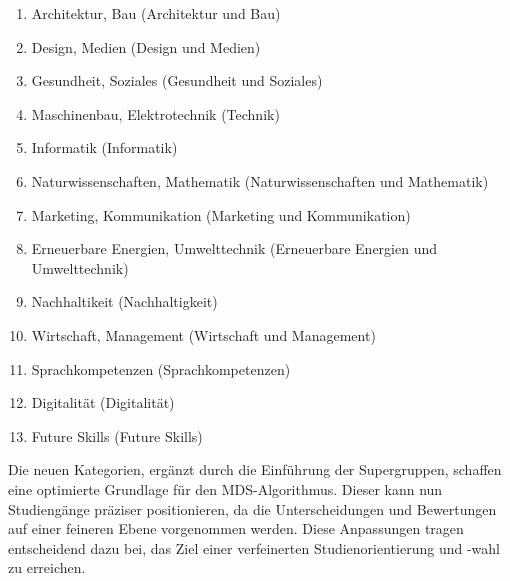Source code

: \begin{enumerate}
    \item Architektur, Bau (Architektur und Bau)
    \item Design, Medien (Design und Medien)
    \item Gesundheit, Soziales (Gesundheit und Soziales)
    \item Maschinenbau, Elektrotechnik (Technik)
    \item Informatik (Informatik)
    \item Naturwissenschaften, Mathematik (Naturwissenschaften und Mathematik)
    \item Marketing, Kommunikation (Marketing und Kommunikation)
    \item Erneuerbare Energien, Umwelttechnik (Erneuerbare Energien und
    Umwelttechnik)
    \item Nachhaltikeit (Nachhaltigkeit)
    \item Wirtschaft, Management (Wirtschaft und Management)
    \item Sprachkompetenzen (Sprachkompetenzen)
    \item Digitalität (Digitalität)
    \item Future Skills (Future Skills)
\end{enumerate}

Die neuen Kategorien, ergänzt durch die Einführung der Supergruppen, schaffen
eine optimierte Grundlage für den MDS-Algorithmus. Dieser kann nun Studiengänge
präziser positionieren, da die Unterscheidungen und Bewertungen auf einer
feineren Ebene vorgenommen werden. Diese Anpassungen tragen entscheidend dazu
bei, das Ziel einer verfeinerten Studienorientierung und -wahl zu erreichen.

Work to complete →
Only the lines from the top of the data through the line with "Umwelttechnik)" should be quoted, exactly and with both ends kept; skip the pictures.

Result of the exercise →
Source code

: \begin{enumerate}
    \item Architektur, Bau (Architektur und Bau)
    \item Design, Medien (Design und Medien)
    \item Gesundheit, Soziales (Gesundheit und Soziales)
    \item Maschinenbau, Elektrotechnik (Technik)
    \item Informatik (Informatik)
    \item Naturwissenschaften, Mathematik (Naturwissenschaften und Mathematik)
    \item Marketing, Kommunikation (Marketing und Kommunikation)
    \item Erneuerbare Energien, Umwelttechnik (Erneuerbare Energien und
    Umwelttechnik)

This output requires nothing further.